I’m messing around with your RackAFX FFT object and am looking at: AN-2: Threading an FFT for Parallel Processing in a Plug-In. First of all, thank you for putting this on your website. I have been trying to make sense of the whole FFT scheme for a while – and I have a pretty good understanding of it now – but you seem to be the only one who has put a real-world example online that is easy to follow:)
I rebuild the AN-2 app note. It’s working fine but I have a question about the results you store in the m_dFFT_Magnitude[FFT_LEN/2] array. In the doFFT() function you assign values to the array in the following manner:
m_dFFT_Magnitude[i] = sqrt((re*re)+(im*im));
Why do you include (add) both the real ánd the imaginary number in this calculation? It seems to me that you only need the real part for the frequency response. The imaginary part contains the phase information, doesn’t it?
All the best,
Ps. Cool tip about the RackAFX status window btw
the FFT is a mathematical transformation in a special space. The complex values you see in the FFT are coefficients for the different axes in this space (if you do a 1024 point FFT, you are working in a space of 1024 dimensions where each axis represents a complex exponential function). If you only use the real part of the FFT results, from a pure mathematical view you project the result down to one dimension (where "projecting down" always means a loss of information). But the "magnitude" actually is the absolute value of the complex number which is the "l2-norm" or "geometric norm" and not just the real part.

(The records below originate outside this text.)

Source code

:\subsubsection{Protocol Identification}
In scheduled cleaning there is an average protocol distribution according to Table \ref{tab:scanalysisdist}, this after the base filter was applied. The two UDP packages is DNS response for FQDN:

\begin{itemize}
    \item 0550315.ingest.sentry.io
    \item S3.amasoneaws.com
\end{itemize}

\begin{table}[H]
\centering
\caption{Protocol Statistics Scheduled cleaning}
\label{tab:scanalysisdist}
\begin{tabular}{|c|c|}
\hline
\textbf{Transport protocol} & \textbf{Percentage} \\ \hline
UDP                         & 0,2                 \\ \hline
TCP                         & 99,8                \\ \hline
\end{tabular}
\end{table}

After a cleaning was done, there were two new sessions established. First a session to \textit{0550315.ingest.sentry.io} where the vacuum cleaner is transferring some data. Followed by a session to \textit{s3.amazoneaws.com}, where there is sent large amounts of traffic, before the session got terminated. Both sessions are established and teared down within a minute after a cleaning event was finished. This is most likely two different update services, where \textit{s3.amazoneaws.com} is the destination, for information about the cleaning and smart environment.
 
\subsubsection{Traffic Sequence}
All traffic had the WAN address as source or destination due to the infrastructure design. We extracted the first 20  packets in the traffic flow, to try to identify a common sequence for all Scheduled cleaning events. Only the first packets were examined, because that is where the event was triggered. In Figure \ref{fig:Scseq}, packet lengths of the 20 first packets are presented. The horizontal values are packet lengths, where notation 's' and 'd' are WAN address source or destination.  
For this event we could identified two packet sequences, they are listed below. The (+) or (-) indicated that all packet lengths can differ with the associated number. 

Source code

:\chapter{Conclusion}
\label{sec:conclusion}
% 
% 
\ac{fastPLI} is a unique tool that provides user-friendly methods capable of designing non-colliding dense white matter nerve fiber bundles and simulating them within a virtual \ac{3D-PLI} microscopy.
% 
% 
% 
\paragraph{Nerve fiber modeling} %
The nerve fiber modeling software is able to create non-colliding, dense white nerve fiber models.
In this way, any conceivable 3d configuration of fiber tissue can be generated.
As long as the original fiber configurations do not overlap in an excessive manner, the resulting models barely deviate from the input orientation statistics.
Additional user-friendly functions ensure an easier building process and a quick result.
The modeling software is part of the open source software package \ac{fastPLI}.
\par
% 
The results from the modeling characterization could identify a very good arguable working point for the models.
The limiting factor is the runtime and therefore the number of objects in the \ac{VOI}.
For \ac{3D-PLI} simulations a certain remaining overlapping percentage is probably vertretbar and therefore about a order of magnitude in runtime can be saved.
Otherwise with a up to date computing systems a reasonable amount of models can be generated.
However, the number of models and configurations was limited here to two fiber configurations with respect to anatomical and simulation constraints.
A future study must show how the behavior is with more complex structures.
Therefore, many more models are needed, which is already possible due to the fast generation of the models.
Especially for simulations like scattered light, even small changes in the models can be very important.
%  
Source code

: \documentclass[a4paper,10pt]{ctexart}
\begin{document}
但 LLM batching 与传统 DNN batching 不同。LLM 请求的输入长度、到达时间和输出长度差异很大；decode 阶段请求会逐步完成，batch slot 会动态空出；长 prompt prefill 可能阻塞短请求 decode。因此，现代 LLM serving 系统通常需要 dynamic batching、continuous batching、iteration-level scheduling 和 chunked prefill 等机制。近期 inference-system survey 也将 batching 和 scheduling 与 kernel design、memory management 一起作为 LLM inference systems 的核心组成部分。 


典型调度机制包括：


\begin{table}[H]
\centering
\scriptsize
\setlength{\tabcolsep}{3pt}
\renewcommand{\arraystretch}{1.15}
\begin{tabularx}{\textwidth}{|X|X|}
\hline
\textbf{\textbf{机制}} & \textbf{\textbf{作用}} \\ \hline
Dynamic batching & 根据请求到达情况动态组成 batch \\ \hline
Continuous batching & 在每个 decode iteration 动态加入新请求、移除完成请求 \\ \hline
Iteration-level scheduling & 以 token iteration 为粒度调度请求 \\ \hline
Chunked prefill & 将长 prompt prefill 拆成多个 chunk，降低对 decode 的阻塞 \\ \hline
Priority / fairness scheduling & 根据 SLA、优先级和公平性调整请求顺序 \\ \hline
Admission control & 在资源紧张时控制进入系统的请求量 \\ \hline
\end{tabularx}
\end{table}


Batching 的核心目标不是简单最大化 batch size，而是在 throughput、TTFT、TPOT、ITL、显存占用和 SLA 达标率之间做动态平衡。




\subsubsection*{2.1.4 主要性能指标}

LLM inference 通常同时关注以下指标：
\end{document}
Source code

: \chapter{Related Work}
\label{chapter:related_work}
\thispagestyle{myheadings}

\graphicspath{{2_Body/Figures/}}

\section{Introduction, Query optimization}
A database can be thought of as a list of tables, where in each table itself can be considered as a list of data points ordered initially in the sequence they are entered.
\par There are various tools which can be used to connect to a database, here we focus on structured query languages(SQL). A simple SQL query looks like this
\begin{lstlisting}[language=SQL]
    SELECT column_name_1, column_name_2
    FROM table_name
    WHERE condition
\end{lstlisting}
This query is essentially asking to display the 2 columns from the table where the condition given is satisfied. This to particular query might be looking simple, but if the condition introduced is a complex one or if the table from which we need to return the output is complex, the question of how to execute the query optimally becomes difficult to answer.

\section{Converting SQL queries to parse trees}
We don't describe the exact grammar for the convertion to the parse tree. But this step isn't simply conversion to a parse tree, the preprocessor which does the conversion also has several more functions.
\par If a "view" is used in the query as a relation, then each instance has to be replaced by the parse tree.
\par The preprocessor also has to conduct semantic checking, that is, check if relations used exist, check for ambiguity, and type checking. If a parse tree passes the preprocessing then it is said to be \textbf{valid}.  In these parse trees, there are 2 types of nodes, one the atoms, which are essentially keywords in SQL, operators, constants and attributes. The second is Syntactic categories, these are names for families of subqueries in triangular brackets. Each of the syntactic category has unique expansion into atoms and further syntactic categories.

Here's a very nice resource for DFT:
I'm not sure how to interpret the real part alone - so I modified the project I'm currently working on to show the difference - I was a little surprised that the visible difference actually is very small. It looks to me like the lower the frequency, the higher the error gets.
This is a 8192 point fft with hann window and overlap of 80%. White curve is the magnitude on a dB scale, yellow is the "real part only" curve on the same scale. Red is the absolute error, scaled linear "empirical" so that it fits into the graph window:
Looks like the error occurs where the slope changes sign...or maybe I have a bug in my error-calculation, but I already double checked it.
Will, can you explain what we see here or if I did something wrong?
I checked out your links and delved a little bit deeper in the Parseval’s theorem. I think I understand! I want to test the FFT by making some relatively simple effects like ‘Robotization’ (set the phase in every bin to zero) or ‘Whisperization’ (set the phase to a random value every bin). I got a little confused by the fact that the term ‘Magnitude’ is sometimes used for the real part of the bins, as well as the result of sqrt((re*re)+(im*im)) which is used for building a spectrum analyzer…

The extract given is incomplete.